Membangun Kampus Inklusif: Dari Akses Fisik ke Transformasi Budaya Akademik

Wednesday, 03 December 2025

Oleh Muhammad Fithrayudi Triatmaja

Universitas Muhammadiyah Pekajangan Pekalongan (UMPP)

Pekalongan - Evolusi konsep kampus inklusif menandai pergeseran paradigma dari pendekatan kompensasi menuju pendekatan transformatif. Awalnya, inklusivitas dipersepsikan secara terbatas pada penyediaan akses fisik, seperti ramp, lift, dan fasilitas bagi difabel. Meski krusial, pendekatan ini belum memadai karena hanya menyentuh aspek permukaan. Inklusivitas sejati mensyaratkan transformasi mendalam pada budaya akademik, di mana keberagaman baik dalam kemampuan, latar belakang, identitas, maupun cara belajar dipandang sebagai aset intelektual yang memperkaya proses pembelajaran. Perguruan tinggi yang inklusif memberikan kesempatan pendidikan yang sama kepada semua mahasiswa tanpa memandang latar belakang, kemampuan fisik, status ekonomi, atau perbedaan lainnya. Kampus-kampus seperti ini memberikan dukungan, fasilitas, dan lingkungan yang adil bagi semua, termasuk mahasiswa penyandang disabilitas dengan tersedianya Unit Layanan Disabilitas (ULD) dan program-program pendukung.

Di Indonesia telah diatur dalam Undang-Undang Nomor 8 Tahun 2016 tentang Penyandang Disabilitas mengatur prinsip-prinsip penghormatan, perlindungan, pemenuhan hak, penyediaan aksesibilitas, dan akomodasi yang layak bagi penyandang disabilitas. Undang-undang ini bertujuan untuk menjamin hak dan kesempatan yang sama bagi penyandang disabilitas untuk hidup sejahtera, mandiri, dan tanpa diskriminasi.  Implementasi kampus inklusif bukan tanpa tantangan. Diperlukan perubahan mindset, komitmen finansial berkelanjutan, dan evaluasi terus-menerus. Namun, manfaatnya jauh lebih besar. Kampus inklusif menghasilkan lulusan yang lebih empatik, kreatif, dan siap menghadapi dunia yang plural serta menjadi wadah pengembangan ilmu pengetahuan yang kaya perspektif. Dengan demikian, membangun kampus inklusif bukanlah sekadar pemenuhan kewajiban, melainkan investasi strategis untuk menciptakan masyarakat yang lebih adil dan manusiawi melalui pendidikan tinggi.

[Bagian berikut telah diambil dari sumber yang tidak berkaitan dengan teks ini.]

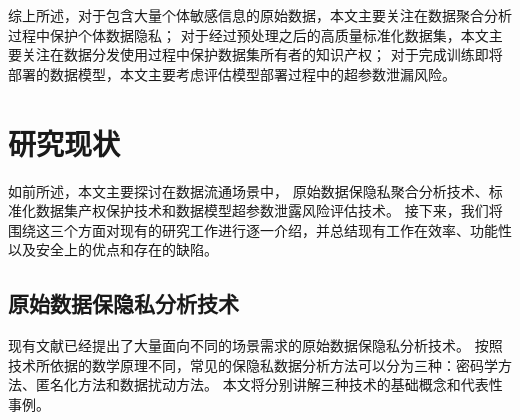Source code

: 综上所述，对于包含大量个体敏感信息的原始数据，本文主要关注在数据聚合分析过程中保护个体数据隐私；
对于经过预处理之后的高质量标准化数据集，本文主要关注在数据分发使用过程中保护数据集所有者的知识产权；
对于完成训练即将部署的数据模型，本文主要考虑评估模型部署过程中的超参数泄漏风险。

\section{研究现状}
如前所述，本文主要探讨在数据流通场景中，
原始数据保隐私聚合分析技术、标准化数据集产权保护技术和数据模型超参数泄露风险评估技术。
接下来，我们将围绕这三个方面对现有的研究工作进行逐一介绍，并总结现有工作在效率、功能性以及安全上的优点和存在的缺陷。

\subsection{原始数据保隐私分析技术}
现有文献已经提出了大量面向不同的场景需求的原始数据保隐私分析技术。
按照技术所依据的数学原理不同，常见的保隐私数据分析方法可以分为三种：密码学方法、匿名化方法和数据扰动方法。
本文将分别讲解三种技术的基础概念和代表性事例。

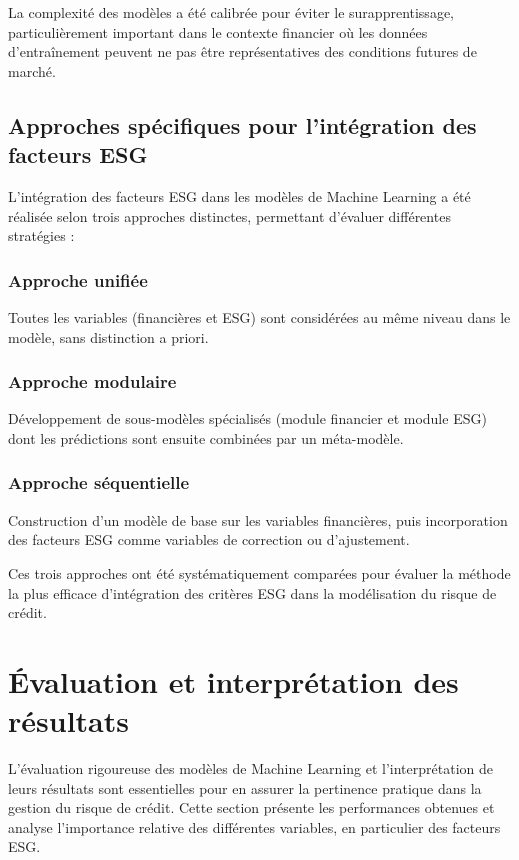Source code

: La complexité des modèles a été calibrée pour éviter le surapprentissage, particulièrement important dans le contexte financier où les données d'entraînement peuvent ne pas être représentatives des conditions futures de marché.

\subsection{Approches spécifiques pour l'intégration des facteurs ESG}

L'intégration des facteurs ESG dans les modèles de Machine Learning a été réalisée selon trois approches distinctes, permettant d'évaluer différentes stratégies :

\subsubsection{Approche unifiée} 
Toutes les variables (financières et ESG) sont considérées au même niveau dans le modèle, sans distinction a priori.

\subsubsection{Approche modulaire} 
Développement de sous-modèles spécialisés (module financier et module ESG) dont les prédictions sont ensuite combinées par un méta-modèle.

\subsubsection{Approche séquentielle} 
Construction d'un modèle de base sur les variables financières, puis incorporation des facteurs ESG comme variables de correction ou d'ajustement.

Ces trois approches ont été systématiquement comparées pour évaluer la méthode la plus efficace d'intégration des critères ESG dans la modélisation du risque de crédit.

\section{Évaluation et interprétation des résultats}

L'évaluation rigoureuse des modèles de Machine Learning et l'interprétation de leurs résultats sont essentielles pour en assurer la pertinence pratique dans la gestion du risque de crédit. Cette section présente les performances obtenues et analyse l'importance relative des différentes variables, en particulier des facteurs ESG.


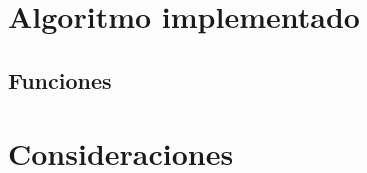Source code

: \documentclass{article}
\begin{document}
\section{Algoritmo implementado}
\label{implementado}
    \begin{flushleft}
    
    \subsection{Funciones}
    \begin{flushleft}
    
    \vspace*{0.3cm}
        
    \end{flushleft}
    \end{flushleft}
    
    \vspace*{0.1cm}
    
\section{Consideraciones}
\label{problemas}
    \begin{flushleft}
        
    \end{flushleft}
    \vspace*{2cm}
\newpage    
    

\vfill
\vspace*{0.5cm}

\end{document}

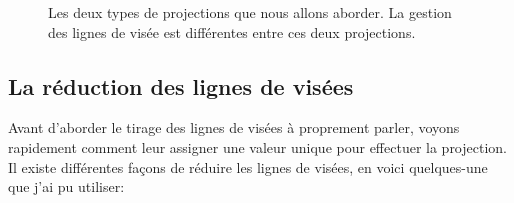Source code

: \begin{figure}
    \center
    \qquad
    \caption[Deux types de projections]{Les deux types de projections que nous allons aborder.
    La gestion des lignes de visée est différentes entre ces deux projections.}
 	\label{fig:raycast_projection}
\end{figure}

\subsection{La réduction des lignes de visées}

Avant d'aborder le tirage des lignes de visées à proprement parler, voyons rapidement comment leur assigner une valeur unique pour effectuer la projection.
Il existe différentes façons de réduire les lignes de visées, en voici quelques-une que j'ai pu utiliser:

Transformasi ini berdiri di atas tiga pilar integral. Pertama, akses universal yang holistik, yang melampaui infrastruktur fisik menuju akses terhadap ilmu pengetahuan. Penerapan Universal Design for Learning (UDL) dalam kurikulum menjadi kunci, dengan menyediakan multi-representasi konten, multi-opsi ekspresi pemahaman, dan multi-cara keterlibatan mahasiswa. Kedua, pembentukan iklim sosial-psikologis yang aman dan responsif. Ini memerlukan pelatihan kesadaran inklusi bagi seluruh sivitas akademika, pembentukan unit layanan dukungan khusus, serta pemberantasan praktik diskriminasi dan mikroagresi di ruang kelas maupun interaksi sosial kampus. Pilar ketiga adalah kepemimpinan dan kebijakan yang berkomitmen dan koheren.

Komitmen ini harus termanifestasi dalam dokumen strategis, alokasi anggaran berkelanjutan, serta sistem rekrutmen dan promosi yang adil. Tanpa dukungan struktural dari pimpinan tertinggi, upaya inklusi hanya akan menjadi program parsial dan temporer. Dengan mengintegrasikan ketiga pilar ini, kampus tidak hanya memenuhi kewajiban legal, tetapi melakukan transformasi budaya yang mendasar. Pada akhirnya, kampus yang inklusif adalah kampus yang mempersiapkan lulusannya untuk memimpin dunia yang majemuk, sekaligus mereproduksi pengetahuan yang lebih relevan dan empatik. Dengan demikian, membangun kampus inklusif adalah investasi fundamental bagi masa depan pendidikan dan peradaban itu sendiri.